___ Input for this task ___
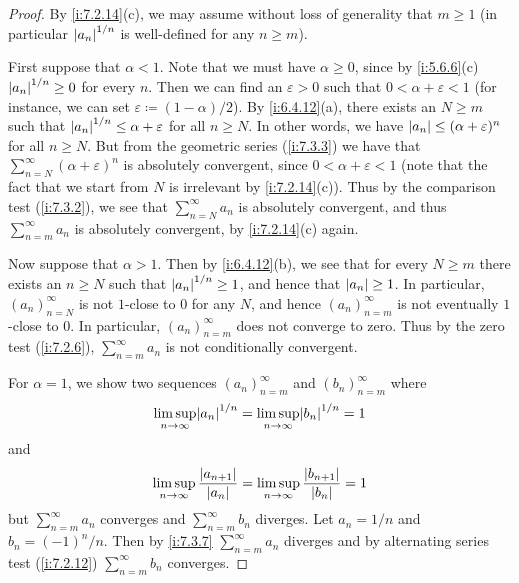 \begin{proof}
  By \cref{i:7.2.14}(c), we may assume without loss of generality that \(m \geq 1\)
  (in particular \(\left\lvert a_n\right\rvert^{1 / n}\) is well-defined for any \(n \geq m\)).

  First suppose that \(\alpha < 1\).
  Note that we must have \(\alpha \geq 0\), since by \cref{i:5.6.6}(c) \(\left\lvert a_n\right\rvert^{1 / n} \geq 0\) for every \(n\).
  Then we can find an \(\varepsilon > 0\) such that \(0 < \alpha + \varepsilon < 1\) (for instance, we can set \(\varepsilon \coloneqq (1 - \alpha) / 2\)).
  By \cref{i:6.4.12}(a), there exists an \(N \geq m\) such that \(\left\lvert a_n\right\rvert^{1 / n} \leq \alpha + \varepsilon\) for all \(n \geq N\).
  In other words, we have \(\left\lvert a_n\right\rvert \leq (\alpha + \varepsilon)^n\) for all \(n \geq N\).
  But from the geometric series (\cref{i:7.3.3}) we have that \(\sum_{n = N}^\infty (\alpha + \varepsilon)^n\) is absolutely convergent, since \(0 < \alpha + \varepsilon < 1\)
  (note that the fact that we start from \(N\) is irrelevant by \cref{i:7.2.14}(c)).
  Thus by the comparison test (\cref{i:7.3.2}), we see that \(\sum_{n = N}^\infty a_n\) is absolutely convergent, and thus \(\sum_{n = m}^\infty a_n\) is absolutely convergent, by \cref{i:7.2.14}(c) again.

  Now suppose that \(\alpha > 1\).
  Then by \cref{i:6.4.12}(b), we see that for every \(N \geq m\) there exists an \(n \geq N\) such that \(\left\lvert a_n\right\rvert^{1 / n} \geq 1\), and hence that \(\left\lvert a_n\right\rvert \geq 1\).
  In particular, \((a_n)_{n = N}^\infty\) is not \(1\)-close to \(0\) for any \(N\), and hence \((a_n)_{n = m}^\infty\) is not eventually \(1\)-close to \(0\).
  In particular, \((a_n)_{n = m}^\infty\) does not converge to zero.
  Thus by the zero test (\cref{i:7.2.6}), \(\sum_{n = m}^\infty a_n\) is not conditionally convergent.

  For \(\alpha = 1\), we show two sequences \((a_n)_{n = m}^\infty\) and \((b_n)_{n = m}^\infty\) where
  \[
    \limsup_{n \to \infty} \abs{a_n}^{1 / n} = \limsup_{n \to \infty} \abs{b_n}^{1 / n} = 1
  \]
  and
  \[
    \limsup_{n \to \infty} \dfrac{\left\lvert a_{n + 1}\right\rvert}{\left\lvert a_n\right\rvert} = \limsup_{n \to \infty} \dfrac{\left\lvert b_{n + 1}\right\rvert}{\left\lvert b_n\right\rvert} = 1
  \]
  but \(\sum_{n = m}^\infty a_n\) converges and \(\sum_{n = m}^\infty b_n\) diverges.
  Let \(a_n = 1 / n\) and \(b_n = (-1)^n / n\).
  Then by \cref{i:7.3.7} \(\sum_{n = m}^\infty a_n\) diverges and by alternating series test (\cref{i:7.2.12}) \(\sum_{n = m}^\infty b_n\) converges.


\end{proof}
___
What you are asked to do →
Given the records above, return exactly the lines starting at the line containing "eventually \(1\)-close to \(0\)." and ending at the line containing "converge to zero.", including both.

Expected answer →
  In particular, \((a_n)_{n = N}^\infty\) is not \(1\)-close to \(0\) for any \(N\), and hence \((a_n)_{n = m}^\infty\) is not eventually \(1\)-close to \(0\).
  In particular, \((a_n)_{n = m}^\infty\) does not converge to zero.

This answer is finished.